▸ RECORD EXCERPTS
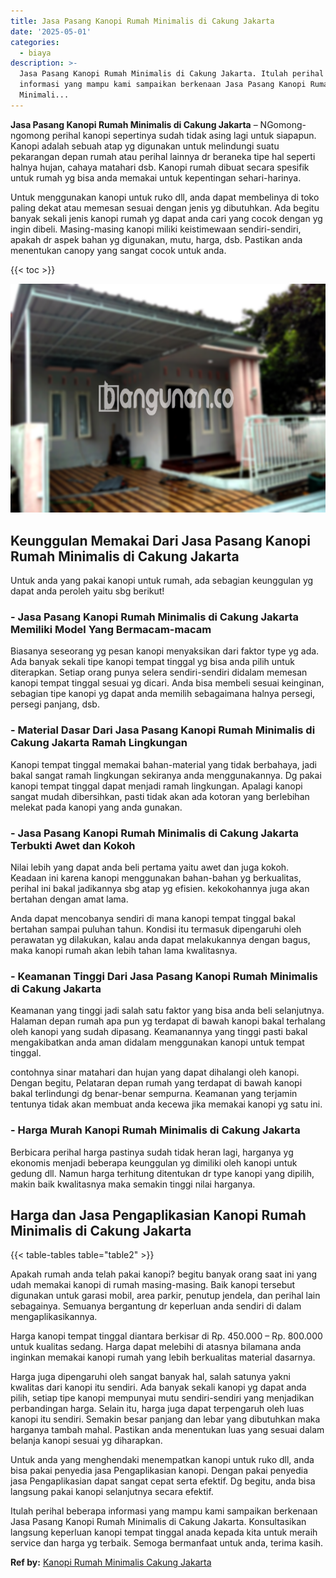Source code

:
 ```yaml
---
title: Jasa Pasang Kanopi Rumah Minimalis di Cakung Jakarta
date: '2025-05-01'
categories:
  - biaya
description: >-
  Jasa Pasang Kanopi Rumah Minimalis di Cakung Jakarta. Itulah perihal beberapa
  informasi yang mampu kami sampaikan berkenaan Jasa Pasang Kanopi Rumah
  Minimali...
---
```


**Jasa Pasang Kanopi Rumah Minimalis di Cakung Jakarta** – NGomong-ngomong perihal kanopi sepertinya sudah tidak asing lagi untuk siapapun. Kanopi adalah sebuah atap yg digunakan untuk melindungi suatu pekarangan depan rumah atau perihal lainnya dr beraneka tipe hal seperti halnya hujan, cahaya matahari dsb. Kanopi rumah dibuat secara spesifik untuk rumah yg bisa anda memakai untuk kepentingan sehari-harinya.

Untuk menggunakan kanopi untuk ruko dll, anda dapat membelinya di toko paling dekat atau memesan sesuai dengan jenis yg dibutuhkan. Ada begitu banyak sekali jenis kanopi rumah yg dapat anda cari yang cocok dengan yg ingin dibeli. Masing-masing kanopi miliki keistimewaan sendiri-sendiri, apakah dr aspek bahan yg digunakan, mutu, harga, dsb. Pastikan anda menentukan canopy yang sangat cocok untuk anda.

{{< toc >}}

![Jasa Pasang Kanopi Rumah Minimalis di Cakung Jakarta](/images/harga-kanopi-minimalis-45.png)

## Keunggulan Memakai Dari Jasa Pasang Kanopi Rumah Minimalis di Cakung Jakarta

Untuk anda yang pakai kanopi untuk rumah, ada sebagian keunggulan yg dapat anda peroleh yaitu sbg berikut!

### \- Jasa Pasang Kanopi Rumah Minimalis di Cakung Jakarta Memiliki Model Yang Bermacam-macam

Biasanya seseorang yg pesan kanopi menyaksikan dari faktor type yg ada. Ada banyak sekali tipe kanopi tempat tinggal yg bisa anda pilih untuk diterapkan. Setiap orang punya selera sendiri-sendiri didalam memesan kanopi tempat tinggal sesuai yg dicari. Anda bisa membeli sesuai keinginan, sebagian tipe kanopi yg dapat anda memilih sebagaimana halnya persegi, persegi panjang, dsb.

### \- Material Dasar Dari Jasa Pasang Kanopi Rumah Minimalis di Cakung Jakarta Ramah Lingkungan

Kanopi tempat tinggal memakai bahan-material yang tidak berbahaya, jadi bakal sangat ramah lingkungan sekiranya anda menggunakannya. Dg pakai kanopi tempat tinggal dapat menjadi ramah lingkungan. Apalagi kanopi sangat mudah dibersihkan, pasti tidak akan ada kotoran yang berlebihan melekat pada kanopi yang anda gunakan.

### \- Jasa Pasang Kanopi Rumah Minimalis di Cakung Jakarta Terbukti Awet dan Kokoh

Nilai lebih yang dapat anda beli pertama yaitu awet dan juga kokoh. Keadaan ini karena kanopi menggunakan bahan-bahan yg berkualitas, perihal ini bakal jadikannya sbg atap yg efisien. kekokohannya juga akan bertahan dengan amat lama.

Anda dapat mencobanya sendiri di mana kanopi tempat tinggal bakal bertahan sampai puluhan tahun. Kondisi itu termasuk dipengaruhi oleh perawatan yg dilakukan, kalau anda dapat melakukannya dengan bagus, maka kanopi rumah akan lebih tahan lama kwalitasnya.

### \- Keamanan Tinggi Dari Jasa Pasang Kanopi Rumah Minimalis di Cakung Jakarta

Keamanan yang tinggi jadi salah satu faktor yang bisa anda beli selanjutnya. Halaman depan rumah apa pun yg terdapat di bawah kanopi bakal terhalang oleh kanopi yang sudah dipasang. Keamanannya yang tinggi pasti bakal mengakibatkan anda aman didalam menggunakan kanopi untuk tempat tinggal.

contohnya sinar matahari dan hujan yang dapat dihalangi oleh kanopi. Dengan begitu, Pelataran depan rumah yang terdapat di bawah kanopi bakal terlindungi dg benar-benar sempurna. Keamanan yang terjamin tentunya tidak akan membuat anda kecewa jika memakai kanopi yg satu ini.

### \- Harga Murah Kanopi Rumah Minimalis di Cakung Jakarta

Berbicara perihal harga pastinya sudah tidak heran lagi, harganya yg ekonomis menjadi beberapa keunggulan yg dimiliki oleh kanopi untuk gedung dll. Namun harga terhitung ditentukan dr type kanopi yang dipilih, makin baik kwalitasnya maka semakin tinggi nilai harganya.

## Harga dan Jasa Pengaplikasian Kanopi Rumah Minimalis di Cakung Jakarta

{{< table-tables table="table2" >}}

Apakah rumah anda telah pakai kanopi? begitu banyak orang saat ini yang udah memakai kanopi di rumah masing-masing. Baik kanopi tersebut digunakan untuk garasi mobil, area parkir, penutup jendela, dan perihal lain sebagainya. Semuanya bergantung dr keperluan anda sendiri di dalam mengaplikasikannya.

Harga kanopi tempat tinggal diantara berkisar di Rp. 450.000 – Rp. 800.000 untuk kualitas sedang. Harga dapat melebihi di atasnya bilamana anda inginkan memakai kanopi rumah yang lebih berkualitas material dasarnya.

Harga juga dipengaruhi oleh sangat banyak hal, salah satunya yakni kwalitas dari kanopi itu sendiri. Ada banyak sekali kanopi yg dapat anda pilih, setiap tipe kanopi mempunyai mutu sendiri-sendiri yang menjadikan perbandingan harga. Selain itu, harga juga dapat terpengaruh oleh luas kanopi itu sendiri. Semakin besar panjang dan lebar yang dibutuhkan maka harganya tambah mahal. Pastikan anda menentukan luas yang sesuai dalam belanja kanopi sesuai yg diharapkan.

Untuk anda yang menghendaki menempatkan kanopi untuk ruko dll, anda bisa pakai penyedia jasa Pengaplikasian kanopi. Dengan pakai penyedia jasa Pengaplikasian dapat sangat cepat serta efektif. Dg begitu, anda bisa langsung pakai kanopi selanjutnya secara efektif.

Itulah perihal beberapa informasi yang mampu kami sampaikan berkenaan Jasa Pasang Kanopi Rumah Minimalis di Cakung Jakarta. Konsultasikan langsung keperluan kanopi tempat tinggal anada kepada kita untuk meraih service dan harga yg terbaik. Semoga bermanfaat untuk anda, terima kasih.

**Ref by:**  [Kanopi Rumah Minimalis Cakung Jakarta](https://id.wikipedia.org/wiki/Kanopi)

▸ YOUR INSTRUCTIONS
Where does the word "dipengaruhi" appear in the records? Copy every line that holds it.

▸ RESULT
Anda dapat mencobanya sendiri di mana kanopi tempat tinggal bakal bertahan sampai puluhan tahun. Kondisi itu termasuk dipengaruhi oleh perawatan yg dilakukan, kalau anda dapat melakukannya dengan bagus, maka kanopi rumah akan lebih tahan lama kwalitasnya.
Harga juga dipengaruhi oleh sangat banyak hal, salah satunya yakni kwalitas dari kanopi itu sendiri. Ada banyak sekali kanopi yg dapat anda pilih, setiap tipe kanopi mempunyai mutu sendiri-sendiri yang menjadikan perbandingan harga. Selain itu, harga juga dapat terpengaruh oleh luas kanopi itu sendiri. Semakin besar panjang dan lebar yang dibutuhkan maka harganya tambah mahal. Pastikan anda menentukan luas yang sesuai dalam belanja kanopi sesuai yg diharapkan.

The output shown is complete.